Hip-Hop Heartthrob? That sounds like something Marky Mark would have gotten from the cover of a Teen Beat magazine, but it’s actually how modern day writers are describing Tione Dalyan Merritt b/k/a Lil Tjay. It’s not an accident either. Tjay says he wants to be “the next Usher” and arguably has the looks to make girls swoon when they hear him croon. Don’t take my word for it — Google search him.
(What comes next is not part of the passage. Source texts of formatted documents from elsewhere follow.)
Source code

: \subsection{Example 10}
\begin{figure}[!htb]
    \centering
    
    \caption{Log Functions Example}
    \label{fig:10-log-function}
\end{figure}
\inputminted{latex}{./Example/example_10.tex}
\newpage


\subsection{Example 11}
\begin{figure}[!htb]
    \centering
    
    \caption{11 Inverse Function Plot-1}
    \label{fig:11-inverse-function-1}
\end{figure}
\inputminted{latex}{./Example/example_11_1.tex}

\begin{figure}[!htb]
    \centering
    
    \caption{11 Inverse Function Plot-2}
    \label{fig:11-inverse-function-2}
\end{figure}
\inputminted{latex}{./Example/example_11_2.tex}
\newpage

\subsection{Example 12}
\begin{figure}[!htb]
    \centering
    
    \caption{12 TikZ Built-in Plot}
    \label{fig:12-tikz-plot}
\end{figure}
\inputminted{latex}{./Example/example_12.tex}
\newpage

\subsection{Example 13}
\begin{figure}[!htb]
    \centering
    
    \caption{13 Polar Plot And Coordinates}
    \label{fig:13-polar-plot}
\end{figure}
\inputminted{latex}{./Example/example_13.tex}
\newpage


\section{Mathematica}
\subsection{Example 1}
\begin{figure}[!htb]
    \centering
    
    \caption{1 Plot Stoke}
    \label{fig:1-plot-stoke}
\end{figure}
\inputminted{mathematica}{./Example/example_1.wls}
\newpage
With his tightly cropped hair, a perfect smile that’s all teeth, and just the right amount of baby fat still in his cheeks, the rapper looks like he stepped right out of a boy band.
The seeming innocence of his looks belies the fact that Tjay has been incarcerated several times in his young (18) life, a fact he credits for the reason he decided to focus on writing music and getting away from the thug life. “I think it’s time to shine, I’ve been waiting so long/Broski serving time, he been gone for so long” sings Tjay on “Hold On”, the lead single from “True 2 Myself”. Even though the AutoTuned vocals are syrupy sweet, the life he was living up until he started charting on SoundCloud comes through clear.
Listening to Tjay draws unbidden comparisons to Post Malone, Tory Lanez and 6ix9ine. That both helps and hurts Tjay overall. It certainly hurts his ambitions to be the next Usher Raymond, as songs like “Goat” and “F.N” are a little too explicit/gangster to gain the kind of R&B/pop crossover that Mr. Raymond has. It definitely helps Tjay in the short run though since he’s a perfect imitation of the sound/style that’s been charting throughout the late 2010’s. His songs would fit effortlessly into a club playlist or mixtape to ride too featuring any of the aforementioned artists.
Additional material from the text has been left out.